▶ _Exercise instructions_
Filter the listing below down to the lines containing the word "temàtica".
========
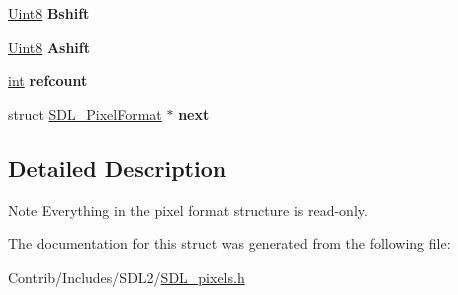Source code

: \begin{DoxyCompactItemize}
\item 
\hyperlink{_s_d_l__stdinc_8h_a2944638813a090aa23e62f4da842c3e2}{Uint8} {\bfseries Bshift}\hypertarget{struct_s_d_l___pixel_format_ab91169d28e0ed13ea564a21fd08440d5}{}\label{struct_s_d_l___pixel_format_ab91169d28e0ed13ea564a21fd08440d5}

\item 
\hyperlink{_s_d_l__stdinc_8h_a2944638813a090aa23e62f4da842c3e2}{Uint8} {\bfseries Ashift}\hypertarget{struct_s_d_l___pixel_format_ae566d85cf2c4eae814322dfec60d8647}{}\label{struct_s_d_l___pixel_format_ae566d85cf2c4eae814322dfec60d8647}

\item 
\hyperlink{_s_d_l__thread_8h_a6a64f9be4433e4de6e2f2f548cf3c08e}{int} {\bfseries refcount}\hypertarget{struct_s_d_l___pixel_format_a6022c8a609170c7365fb96e83cb2df48}{}\label{struct_s_d_l___pixel_format_a6022c8a609170c7365fb96e83cb2df48}

\item 
struct \hyperlink{struct_s_d_l___pixel_format}{S\+D\+L\+\_\+\+Pixel\+Format} $\ast$ {\bfseries next}\hypertarget{struct_s_d_l___pixel_format_ac7e2744f93a892694f8d360c341c2a3f}{}\label{struct_s_d_l___pixel_format_ac7e2744f93a892694f8d360c341c2a3f}

\end{DoxyCompactItemize}


\subsection{Detailed Description}
\begin{DoxyNote}{Note}
Everything in the pixel format structure is read-\/only. 
\end{DoxyNote}


The documentation for this struct was generated from the following file\+:\begin{DoxyCompactItemize}
\item 
Contrib/\+Includes/\+S\+D\+L2/\hyperlink{_s_d_l__pixels_8h}{S\+D\+L\+\_\+pixels.\+h}\end{DoxyCompactItemize}
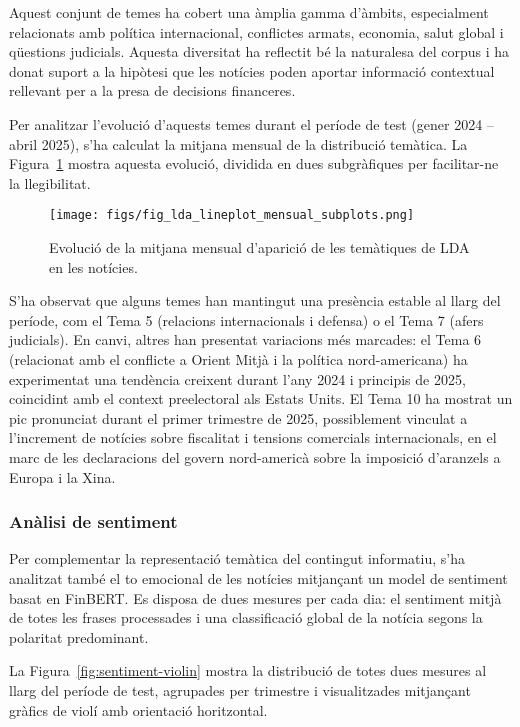 \documentclass[12pt,a4paper,twoside]{book}
\begin{document}
Aquest conjunt de temes ha cobert una àmplia gamma d’àmbits, especialment relacionats amb política internacional, conflictes armats, economia, salut global i qüestions judicials. Aquesta diversitat ha reflectit bé la naturalesa del corpus i ha donat suport a la hipòtesi que les notícies poden aportar informació contextual rellevant per a la presa de decisions financeres.

Per analitzar l’evolució d’aquests temes durant el període de test (gener 2024 – abril 2025), s’ha calculat la mitjana mensual de la distribució temàtica. La Figura~\ref{fig:lda-evol} mostra aquesta evolució, dividida en dues subgràfiques per facilitar-ne la llegibilitat.

\begin{figure}[H]
	\centering
	\texttt{[image: figs/fig\_lda\_lineplot\_mensual\_subplots.png]}
	\caption{Evolució de la mitjana mensual d'aparició de les temàtiques de LDA en les notícies.}
	\label{fig:lda-evol}
\end{figure}

S’ha observat que alguns temes han mantingut una presència estable al llarg del període, com el Tema 5 (relacions internacionals i defensa) o el Tema 7 (afers judicials). En canvi, altres han presentat variacions més marcades: el Tema 6 (relacionat amb el conflicte a Orient Mitjà i la política nord-americana) ha experimentat una tendència creixent durant l’any 2024 i principis de 2025, coincidint amb el context preelectoral als Estats Units. El Tema 10 ha mostrat un pic pronunciat durant el primer trimestre de 2025, possiblement vinculat a l’increment de notícies sobre fiscalitat i tensions comercials internacionals, en el marc de les declaracions del govern nord-americà sobre la imposició d’aranzels a Europa i la Xina.


\subsubsection{Anàlisi de sentiment}

Per complementar la representació temàtica del contingut informatiu, s’ha analitzat també el to emocional de les notícies mitjançant un model de sentiment basat en FinBERT. Es disposa de dues mesures per cada dia: el sentiment mitjà de totes les frases processades i una classificació global de la notícia segons la polaritat predominant.

La Figura~\ref{fig:sentiment-violin} mostra la distribució de totes dues mesures al llarg del període de test, agrupades per trimestre i visualitzades mitjançant gràfics de violí amb orientació horitzontal.
\end{document}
========
▶ _Answer area_
Per analitzar l’evolució d’aquests temes durant el període de test (gener 2024 – abril 2025), s’ha calculat la mitjana mensual de la distribució temàtica. La Figura~\ref{fig:lda-evol} mostra aquesta evolució, dividida en dues subgràfiques per facilitar-ne la llegibilitat.
Per complementar la representació temàtica del contingut informatiu, s’ha analitzat també el to emocional de les notícies mitjançant un model de sentiment basat en FinBERT. Es disposa de dues mesures per cada dia: el sentiment mitjà de totes les frases processades i una classificació global de la notícia segons la polaritat predominant.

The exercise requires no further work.